First things first. I assembled this list somberly aware of how insanely slim options are for most of us during the ongoing pandemic caused by a novel coronavirus. If anything, the brevity of this unsolicited list is enough evidence. I know too well what the struggle to survive the African city of the 21st century has done to most of us: even if I failed to show and tell in ‘first things first’ above, I have the scars. Nonetheless, a nagging sense of public duty forces me to front these three tips on budgeting for household and food shopping on a daily wage as COVID-19 asphyxiates life – however inadequate they might be.

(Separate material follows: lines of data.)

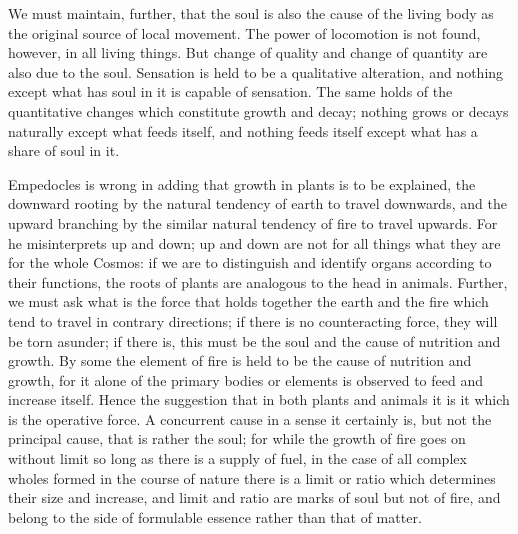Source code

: We must maintain, further, that the soul is also the cause of the
living body as the original source of local movement. The power of
locomotion is not found, however, in all living things. But change
of quality and change of quantity are also due to the soul. Sensation
is held to be a qualitative alteration, and nothing except what has
soul in it is capable of sensation. The same holds of the quantitative
changes which constitute growth and decay; nothing grows or decays
naturally except what feeds itself, and nothing feeds itself except
what has a share of soul in it. 

Empedocles is wrong in adding that growth in plants is to be explained,
the downward rooting by the natural tendency of earth to travel downwards,
and the upward branching by the similar natural tendency of fire to
travel upwards. For he misinterprets up and down; up and down are
not for all things what they are for the whole Cosmos: if we are to
distinguish and identify organs according to their functions, the
roots of plants are analogous to the head in animals. Further, we
must ask what is the force that holds together the earth and the fire
which tend to travel in contrary directions; if there is no counteracting
force, they will be torn asunder; if there is, this must be the soul
and the cause of nutrition and growth. By some the element of fire
is held to be the cause of nutrition and growth, for it alone of the
primary bodies or elements is observed to feed and increase itself.
Hence the suggestion that in both plants and animals it is it which
is the operative force. A concurrent cause in a sense it certainly
is, but not the principal cause, that is rather the soul; for while
the growth of fire goes on without limit so long as there is a supply
of fuel, in the case of all complex wholes formed in the course of
nature there is a limit or ratio which determines their size and increase,
and limit and ratio are marks of soul but not of fire, and belong
to the side of formulable essence rather than that of matter.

Still, I urge you to give this shortest of lists a chance in this high season of: ‘advice from nobodys telling you what to do or not to’. I’ve searched high and wide. My search took me through my collective generational ‘institutional memory’. Meaning, I’ve talked to the old guys for ways of surviving sh*t. Remember, these are wazees who have survived waves upon waves of socio-cultural-economic injustice, both from within and without the continent. I talk of — coup d’états, famines, local measles outbreaks, cholera, typhoid, famines, resource curse, insufferable African demi god leaders and their wives, concubines, children and regime defenders… name it!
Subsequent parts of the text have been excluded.